Overview Components of Innate Immunity

Innate immunity is the first line of defense against infections. The phylo-genetically ancient, phagocyte-based effector mechanisms of innate immunity exist in their mature state prior to microbial exposure and infection does not alter the intrinsic specificity of the system components. This is in sharp contrast to the more recently evolved mechanisms of adaptive immunity in which the microbial encounter leads to gene rearrangements that alter the intrinsic properties of the system components, e.g., following infection, microbe-stimulated antibody gene rearrangements lead to production of antibodies of greater affinity for the microbe. Mechanisms of innate immunity are either constitutively active or are activated very rapidly after infection (prior to development of adaptive immune responses) and serve three very important functions. First, as the initial host response, innate defenses limit or prevent infection by rapidly eliminating microbes (clearance).

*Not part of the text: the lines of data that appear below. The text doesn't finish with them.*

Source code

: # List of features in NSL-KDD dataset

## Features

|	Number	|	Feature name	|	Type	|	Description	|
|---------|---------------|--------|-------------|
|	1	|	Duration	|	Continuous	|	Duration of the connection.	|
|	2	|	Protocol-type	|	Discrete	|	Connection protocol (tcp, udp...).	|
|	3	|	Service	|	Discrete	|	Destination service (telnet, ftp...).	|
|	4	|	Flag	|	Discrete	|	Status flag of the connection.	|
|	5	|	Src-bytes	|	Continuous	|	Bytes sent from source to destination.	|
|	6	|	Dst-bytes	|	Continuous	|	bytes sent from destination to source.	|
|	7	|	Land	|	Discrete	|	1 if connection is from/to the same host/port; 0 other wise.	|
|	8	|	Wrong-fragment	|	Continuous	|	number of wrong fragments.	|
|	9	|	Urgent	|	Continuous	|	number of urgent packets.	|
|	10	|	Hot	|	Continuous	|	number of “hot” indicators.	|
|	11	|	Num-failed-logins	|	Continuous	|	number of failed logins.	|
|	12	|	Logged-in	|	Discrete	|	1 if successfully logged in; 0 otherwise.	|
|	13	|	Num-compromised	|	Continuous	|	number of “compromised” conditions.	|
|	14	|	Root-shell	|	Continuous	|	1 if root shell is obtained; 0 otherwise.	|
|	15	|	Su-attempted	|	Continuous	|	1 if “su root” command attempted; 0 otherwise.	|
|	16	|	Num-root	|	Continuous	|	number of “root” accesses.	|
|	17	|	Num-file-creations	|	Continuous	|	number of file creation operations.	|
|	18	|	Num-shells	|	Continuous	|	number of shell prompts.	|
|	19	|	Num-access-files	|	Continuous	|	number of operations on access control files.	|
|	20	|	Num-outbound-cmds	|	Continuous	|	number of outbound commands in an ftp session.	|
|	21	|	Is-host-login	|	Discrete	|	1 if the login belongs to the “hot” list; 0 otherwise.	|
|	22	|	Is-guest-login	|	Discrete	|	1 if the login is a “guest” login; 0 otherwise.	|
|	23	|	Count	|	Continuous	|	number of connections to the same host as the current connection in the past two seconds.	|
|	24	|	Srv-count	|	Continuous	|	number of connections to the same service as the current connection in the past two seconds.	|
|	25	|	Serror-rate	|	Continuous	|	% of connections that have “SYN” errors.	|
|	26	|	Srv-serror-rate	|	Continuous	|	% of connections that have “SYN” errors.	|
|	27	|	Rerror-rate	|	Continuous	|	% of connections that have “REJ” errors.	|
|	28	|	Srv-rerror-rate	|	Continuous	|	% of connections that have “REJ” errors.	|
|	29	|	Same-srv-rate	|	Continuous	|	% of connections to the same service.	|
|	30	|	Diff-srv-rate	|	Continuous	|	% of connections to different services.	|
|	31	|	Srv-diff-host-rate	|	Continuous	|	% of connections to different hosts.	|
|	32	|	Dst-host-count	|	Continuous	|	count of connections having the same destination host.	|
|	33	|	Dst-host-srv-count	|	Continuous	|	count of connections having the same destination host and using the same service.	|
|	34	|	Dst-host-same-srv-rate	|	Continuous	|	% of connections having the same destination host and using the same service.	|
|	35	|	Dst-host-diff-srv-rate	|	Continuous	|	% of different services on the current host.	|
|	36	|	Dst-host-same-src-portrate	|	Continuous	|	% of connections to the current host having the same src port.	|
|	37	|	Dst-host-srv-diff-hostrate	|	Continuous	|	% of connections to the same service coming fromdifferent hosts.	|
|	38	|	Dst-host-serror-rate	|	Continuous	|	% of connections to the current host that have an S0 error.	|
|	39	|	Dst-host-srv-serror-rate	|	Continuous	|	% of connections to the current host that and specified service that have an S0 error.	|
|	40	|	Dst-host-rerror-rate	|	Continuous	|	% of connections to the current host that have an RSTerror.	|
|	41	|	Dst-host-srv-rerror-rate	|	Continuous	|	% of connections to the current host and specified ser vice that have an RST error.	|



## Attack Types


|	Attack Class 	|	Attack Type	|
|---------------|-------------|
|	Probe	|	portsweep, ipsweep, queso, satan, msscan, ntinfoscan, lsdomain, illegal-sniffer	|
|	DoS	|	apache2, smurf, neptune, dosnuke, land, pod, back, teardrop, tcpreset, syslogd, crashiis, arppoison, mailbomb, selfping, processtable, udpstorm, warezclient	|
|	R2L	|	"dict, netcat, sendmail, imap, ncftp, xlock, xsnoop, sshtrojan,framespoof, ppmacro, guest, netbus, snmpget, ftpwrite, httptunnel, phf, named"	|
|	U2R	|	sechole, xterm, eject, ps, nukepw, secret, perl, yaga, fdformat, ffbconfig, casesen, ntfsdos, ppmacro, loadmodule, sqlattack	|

Second, the effector components of innate immunity interact and work together with components of adaptive immunity to synergistically augment microbial clearance. Third, innate immunity stimulates and can reprogram adaptive immune mechanisms to optimize clearance of specific types of microbes. Although viral clearance has been traditionally thought to be due to lymphocyte-mediated clearance of infected cells, recent data have demonstrated the important role for phagocyte-mediated clearance of recombinant, replication-deficient adenoviral vectors administered to the lung and systemic circulation. In this chapter we will review data regarding the interaction between adenovirus and host innate immune mechanisms and discuss the implications for use of recombinant adenoviral vectors for in vivo

ADENOVIRAL VECTORS FOR GENE THERAPY Copyright 2002, Elsevier Science (USA). All rights reserved.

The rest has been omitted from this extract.